La teoría del ciberataque coge fuerza y el apagón en España durará más horas
El gran apagón que ha dejado sin suministro eléctrico a buena parte de España y Portugal podría tener su origen en un ciberataque, según apuntan distintas fuentes del sector eléctrico a medios nacionales. De hecho, el INCIBE, el Instituto de Ciberseguridad, está investigando un posible ciberataque como causa del apagón generalizado que ha afectado a la práctica totalidad de la España peninsular. Así lo constatan varios medios en referencia a una de las principales tesis del CNI.
Aunque de momento no existe una explicación oficial por parte de Red Eléctrica ni de las principales compañías del país, los expertos consideran improbable que un simple cortocircuito haya provocado la caída total del sistema, ya que los mecanismos de protección permiten normalmente aislar las incidencias locales.
Este medio se ha puesto en contacto con varios expertos en ciberseguridad y todos señalan que es demasiado pronto para sacar conclusiones.

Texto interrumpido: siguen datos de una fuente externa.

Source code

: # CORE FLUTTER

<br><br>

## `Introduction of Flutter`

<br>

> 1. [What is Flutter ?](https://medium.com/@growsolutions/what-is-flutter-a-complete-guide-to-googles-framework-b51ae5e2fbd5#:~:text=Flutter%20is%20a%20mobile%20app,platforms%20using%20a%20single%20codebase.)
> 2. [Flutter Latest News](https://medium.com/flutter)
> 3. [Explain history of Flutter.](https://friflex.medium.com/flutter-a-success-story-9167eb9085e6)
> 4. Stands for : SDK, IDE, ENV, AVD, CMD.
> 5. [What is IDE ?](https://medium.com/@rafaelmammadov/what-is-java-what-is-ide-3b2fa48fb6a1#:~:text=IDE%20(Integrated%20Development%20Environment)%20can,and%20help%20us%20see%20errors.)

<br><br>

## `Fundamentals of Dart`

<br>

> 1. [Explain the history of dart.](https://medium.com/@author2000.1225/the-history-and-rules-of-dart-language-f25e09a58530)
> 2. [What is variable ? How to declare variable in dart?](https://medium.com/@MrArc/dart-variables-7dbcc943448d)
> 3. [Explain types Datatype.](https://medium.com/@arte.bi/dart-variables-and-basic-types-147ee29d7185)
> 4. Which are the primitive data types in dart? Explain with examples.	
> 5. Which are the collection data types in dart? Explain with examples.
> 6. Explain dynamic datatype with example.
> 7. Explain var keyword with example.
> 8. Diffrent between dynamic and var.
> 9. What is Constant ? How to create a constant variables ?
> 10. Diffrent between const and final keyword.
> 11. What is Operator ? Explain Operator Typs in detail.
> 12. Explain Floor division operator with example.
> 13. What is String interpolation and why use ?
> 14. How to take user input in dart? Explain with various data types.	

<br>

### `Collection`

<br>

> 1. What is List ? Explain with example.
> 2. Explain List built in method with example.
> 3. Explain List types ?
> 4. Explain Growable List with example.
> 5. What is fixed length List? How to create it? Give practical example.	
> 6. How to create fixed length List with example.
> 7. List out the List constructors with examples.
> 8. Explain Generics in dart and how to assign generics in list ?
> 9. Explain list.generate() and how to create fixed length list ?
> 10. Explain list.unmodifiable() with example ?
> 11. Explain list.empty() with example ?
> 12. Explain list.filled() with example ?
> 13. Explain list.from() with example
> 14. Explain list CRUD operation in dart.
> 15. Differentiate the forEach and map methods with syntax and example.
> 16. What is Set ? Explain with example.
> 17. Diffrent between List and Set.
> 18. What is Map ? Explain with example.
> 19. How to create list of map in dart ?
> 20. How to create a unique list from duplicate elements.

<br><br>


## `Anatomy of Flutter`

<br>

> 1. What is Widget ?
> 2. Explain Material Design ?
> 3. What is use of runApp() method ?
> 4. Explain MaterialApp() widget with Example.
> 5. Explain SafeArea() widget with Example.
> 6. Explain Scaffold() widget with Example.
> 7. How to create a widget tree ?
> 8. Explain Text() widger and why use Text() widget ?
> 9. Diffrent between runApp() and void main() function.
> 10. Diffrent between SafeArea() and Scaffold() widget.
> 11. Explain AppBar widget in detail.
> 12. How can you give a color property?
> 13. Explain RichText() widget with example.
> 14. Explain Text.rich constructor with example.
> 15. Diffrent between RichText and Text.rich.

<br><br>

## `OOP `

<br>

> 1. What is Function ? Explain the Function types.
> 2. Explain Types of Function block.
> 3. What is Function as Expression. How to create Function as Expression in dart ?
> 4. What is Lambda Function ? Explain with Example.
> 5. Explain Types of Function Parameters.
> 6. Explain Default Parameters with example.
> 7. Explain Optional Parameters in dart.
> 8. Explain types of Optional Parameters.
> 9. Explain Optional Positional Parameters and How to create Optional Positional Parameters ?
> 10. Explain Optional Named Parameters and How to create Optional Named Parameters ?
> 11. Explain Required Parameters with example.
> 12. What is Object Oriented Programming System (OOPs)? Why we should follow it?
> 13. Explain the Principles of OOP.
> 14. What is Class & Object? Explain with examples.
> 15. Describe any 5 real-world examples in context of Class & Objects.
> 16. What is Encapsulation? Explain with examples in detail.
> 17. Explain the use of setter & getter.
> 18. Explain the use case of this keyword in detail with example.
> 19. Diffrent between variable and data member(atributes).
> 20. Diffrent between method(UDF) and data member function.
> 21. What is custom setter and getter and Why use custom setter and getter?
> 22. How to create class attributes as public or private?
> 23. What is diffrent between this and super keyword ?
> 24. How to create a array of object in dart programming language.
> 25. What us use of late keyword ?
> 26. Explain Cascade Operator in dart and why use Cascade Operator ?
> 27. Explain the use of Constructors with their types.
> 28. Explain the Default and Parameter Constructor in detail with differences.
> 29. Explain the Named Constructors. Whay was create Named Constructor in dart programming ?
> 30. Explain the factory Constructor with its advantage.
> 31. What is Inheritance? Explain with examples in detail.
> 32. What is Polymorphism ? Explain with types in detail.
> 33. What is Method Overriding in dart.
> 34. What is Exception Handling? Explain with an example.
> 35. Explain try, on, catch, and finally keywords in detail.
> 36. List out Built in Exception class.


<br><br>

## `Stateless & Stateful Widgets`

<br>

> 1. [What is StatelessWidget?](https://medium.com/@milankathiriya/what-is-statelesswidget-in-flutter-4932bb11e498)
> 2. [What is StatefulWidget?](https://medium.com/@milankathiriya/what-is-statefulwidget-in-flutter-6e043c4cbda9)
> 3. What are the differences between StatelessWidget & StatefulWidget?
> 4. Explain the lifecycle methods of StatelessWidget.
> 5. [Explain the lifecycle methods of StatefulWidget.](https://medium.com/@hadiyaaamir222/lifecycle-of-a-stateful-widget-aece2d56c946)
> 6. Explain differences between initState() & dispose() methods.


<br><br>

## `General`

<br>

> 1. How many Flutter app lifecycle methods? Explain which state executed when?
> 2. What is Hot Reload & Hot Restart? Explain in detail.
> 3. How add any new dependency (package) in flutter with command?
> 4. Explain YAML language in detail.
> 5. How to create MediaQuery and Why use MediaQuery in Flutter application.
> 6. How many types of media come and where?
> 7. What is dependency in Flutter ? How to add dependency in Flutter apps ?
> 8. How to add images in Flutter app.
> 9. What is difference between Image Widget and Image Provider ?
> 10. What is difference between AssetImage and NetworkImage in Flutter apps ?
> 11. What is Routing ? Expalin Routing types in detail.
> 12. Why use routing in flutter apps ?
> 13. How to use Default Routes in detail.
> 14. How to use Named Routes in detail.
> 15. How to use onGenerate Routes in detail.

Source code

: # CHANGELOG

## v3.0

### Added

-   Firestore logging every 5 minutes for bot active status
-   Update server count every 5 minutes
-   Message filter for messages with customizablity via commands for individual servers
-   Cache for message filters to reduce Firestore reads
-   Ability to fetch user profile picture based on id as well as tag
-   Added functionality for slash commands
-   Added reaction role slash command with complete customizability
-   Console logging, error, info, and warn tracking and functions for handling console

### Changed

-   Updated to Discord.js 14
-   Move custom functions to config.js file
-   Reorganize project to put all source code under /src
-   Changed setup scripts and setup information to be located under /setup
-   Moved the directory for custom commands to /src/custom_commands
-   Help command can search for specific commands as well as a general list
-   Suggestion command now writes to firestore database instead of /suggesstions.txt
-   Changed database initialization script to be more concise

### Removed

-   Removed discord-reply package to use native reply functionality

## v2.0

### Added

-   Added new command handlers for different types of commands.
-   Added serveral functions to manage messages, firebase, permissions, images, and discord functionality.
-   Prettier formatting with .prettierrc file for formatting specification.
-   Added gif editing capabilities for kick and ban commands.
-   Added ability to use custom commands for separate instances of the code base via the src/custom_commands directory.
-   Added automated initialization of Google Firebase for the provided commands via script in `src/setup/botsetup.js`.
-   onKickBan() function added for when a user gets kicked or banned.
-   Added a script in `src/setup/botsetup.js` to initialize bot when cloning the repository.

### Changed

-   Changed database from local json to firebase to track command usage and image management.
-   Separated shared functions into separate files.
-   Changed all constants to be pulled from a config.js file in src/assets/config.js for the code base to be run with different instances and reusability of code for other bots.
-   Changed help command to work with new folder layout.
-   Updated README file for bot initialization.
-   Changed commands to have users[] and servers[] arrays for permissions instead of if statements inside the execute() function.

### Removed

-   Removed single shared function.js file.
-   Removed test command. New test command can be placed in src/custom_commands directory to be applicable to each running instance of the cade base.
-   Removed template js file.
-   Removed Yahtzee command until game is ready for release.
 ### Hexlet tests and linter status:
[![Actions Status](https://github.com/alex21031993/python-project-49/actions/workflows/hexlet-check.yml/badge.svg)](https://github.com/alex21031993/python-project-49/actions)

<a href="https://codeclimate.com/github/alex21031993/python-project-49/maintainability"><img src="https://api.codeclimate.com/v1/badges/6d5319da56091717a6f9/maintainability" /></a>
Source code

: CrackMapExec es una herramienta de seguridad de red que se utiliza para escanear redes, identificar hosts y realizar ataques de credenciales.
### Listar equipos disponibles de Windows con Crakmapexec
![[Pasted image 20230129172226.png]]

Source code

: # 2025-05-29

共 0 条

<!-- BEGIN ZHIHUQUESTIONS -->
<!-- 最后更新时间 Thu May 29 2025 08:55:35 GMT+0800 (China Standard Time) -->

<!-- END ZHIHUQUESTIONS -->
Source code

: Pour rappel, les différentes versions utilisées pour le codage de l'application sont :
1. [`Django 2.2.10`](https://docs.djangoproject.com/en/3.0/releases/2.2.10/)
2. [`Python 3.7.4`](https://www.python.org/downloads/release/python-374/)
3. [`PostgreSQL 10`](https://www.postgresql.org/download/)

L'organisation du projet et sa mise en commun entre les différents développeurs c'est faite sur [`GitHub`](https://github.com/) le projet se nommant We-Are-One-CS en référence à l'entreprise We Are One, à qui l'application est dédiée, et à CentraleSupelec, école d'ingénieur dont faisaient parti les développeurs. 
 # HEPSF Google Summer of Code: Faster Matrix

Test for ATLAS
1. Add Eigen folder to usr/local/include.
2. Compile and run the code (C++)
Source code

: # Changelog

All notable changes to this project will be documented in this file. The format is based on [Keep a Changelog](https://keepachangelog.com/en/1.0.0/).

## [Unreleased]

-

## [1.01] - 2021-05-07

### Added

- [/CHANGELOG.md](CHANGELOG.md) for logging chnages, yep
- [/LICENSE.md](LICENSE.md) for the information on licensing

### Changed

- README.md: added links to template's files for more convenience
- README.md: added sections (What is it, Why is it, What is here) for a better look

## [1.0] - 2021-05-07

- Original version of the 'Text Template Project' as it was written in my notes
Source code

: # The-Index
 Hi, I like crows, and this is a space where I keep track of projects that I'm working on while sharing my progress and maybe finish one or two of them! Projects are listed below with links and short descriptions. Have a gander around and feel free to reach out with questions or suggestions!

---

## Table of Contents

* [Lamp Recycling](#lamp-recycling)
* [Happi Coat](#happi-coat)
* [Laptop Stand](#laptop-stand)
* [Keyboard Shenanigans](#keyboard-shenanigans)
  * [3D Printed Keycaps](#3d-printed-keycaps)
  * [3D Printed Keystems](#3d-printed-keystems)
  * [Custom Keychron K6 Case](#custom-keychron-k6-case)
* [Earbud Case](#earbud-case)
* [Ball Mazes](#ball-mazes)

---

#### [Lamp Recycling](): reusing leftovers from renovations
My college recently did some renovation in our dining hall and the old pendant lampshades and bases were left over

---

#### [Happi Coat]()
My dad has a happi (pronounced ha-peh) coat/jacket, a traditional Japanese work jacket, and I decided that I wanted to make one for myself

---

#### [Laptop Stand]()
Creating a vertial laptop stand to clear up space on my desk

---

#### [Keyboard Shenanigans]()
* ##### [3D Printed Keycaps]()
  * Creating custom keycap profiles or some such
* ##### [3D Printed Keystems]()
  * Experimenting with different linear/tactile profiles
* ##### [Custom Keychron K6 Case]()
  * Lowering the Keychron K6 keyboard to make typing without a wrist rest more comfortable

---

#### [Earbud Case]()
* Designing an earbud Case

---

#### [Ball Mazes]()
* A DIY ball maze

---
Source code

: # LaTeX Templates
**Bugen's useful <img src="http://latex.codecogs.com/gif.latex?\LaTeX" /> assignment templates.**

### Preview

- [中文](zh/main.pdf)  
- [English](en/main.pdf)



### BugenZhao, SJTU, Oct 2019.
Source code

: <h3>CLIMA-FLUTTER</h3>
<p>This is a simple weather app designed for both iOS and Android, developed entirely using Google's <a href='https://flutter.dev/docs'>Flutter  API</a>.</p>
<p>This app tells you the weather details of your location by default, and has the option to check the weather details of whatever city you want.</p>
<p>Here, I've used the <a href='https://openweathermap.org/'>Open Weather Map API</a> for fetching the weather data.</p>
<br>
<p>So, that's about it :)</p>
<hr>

La complejidad de la situación radica en lo que técnicamente se denomina “cero” eléctrico: la caída completa de la red de alta tensión. Recuperar el suministro tras un cero es un proceso lento y complicado que puede tardar entre varias horas e incluso días. La red española está compuesta por más de 300 nodos que Red Eléctrica debe levantar de manera progresiva y secuencial, nodo por nodo.
En algunas zonas de España el suministro eléctrico ha empezado a restablecerse, pero la mayoría del territorio continúa a oscuras. Según las fuentes consultadas, la recuperación depende especialmente de la energía hidroeléctrica, que es más fácil de poner en marcha tras una desconexión total. Las centrales de ciclo combinado y nucleares, en cambio, requieren más tiempo para arrancar y sincronizarse con la red.
El presidente del Gobierno, Pedro Sánchez, se ha desplazado hasta la sede de Red Eléctrica para seguir de cerca la evolución de los trabajos de recuperación. La empresa, presidida por la exministra Beatriz Corredor, ha activado todos los protocolos de emergencia para intentar restaurar el suministro en el menor tiempo posible. Sin embargo, hasta ahora no han confirmado públicamente la causa del apagón.
Las principales eléctricas del país —Iberdrola, Endesa y Naturgy— también han activado sus respectivos comités de crisis. Aunque siguen de cerca la evolución de los acontecimientos, insisten en que el control de la situación recae exclusivamente en Red Eléctrica, responsable del sistema de transmisión en alta tensión.
Eduardo Prieto, director de Operaciones de Red Eléctrica, ha calificado el apagón como “un hecho excepcional en la historia de España”. En una comparecencia pública, Prieto ha asegurado que ya se ha recuperado parcialmente el suministro en algunas zonas y ha estimado que la normalización total podría tardar entre seis y diez horas.
Mientras tanto, las islas Canarias se han librado del cero eléctrico. Su sistema eléctrico independiente —formado por seis redes aisladas sin conexión con la Península— ha evitado que el gran apagón afectara al archipiélago. Esta desconexión, que durante años fue vista como una desventaja para su desarrollo energético, ha resultado ser en esta ocasión una ventaja decisiva.
A diferencia de Canarias, Baleares sí mantiene una interconexión submarina con la Península, por lo que las islas podrían verse afectadas por las consecuencias del apagón, aunque no en la misma magnitud.
Por ahora, el Gobierno ha instado a la ciudadanía a mantener la calma, restringir el uso de vehículos, evitar saturar los números de emergencia y seguir las instrucciones de los canales oficiales de comunicación, mientras se trabaja contrarreloj para devolver la electricidad a todos los hogares, hospitales y servicios esenciales del país.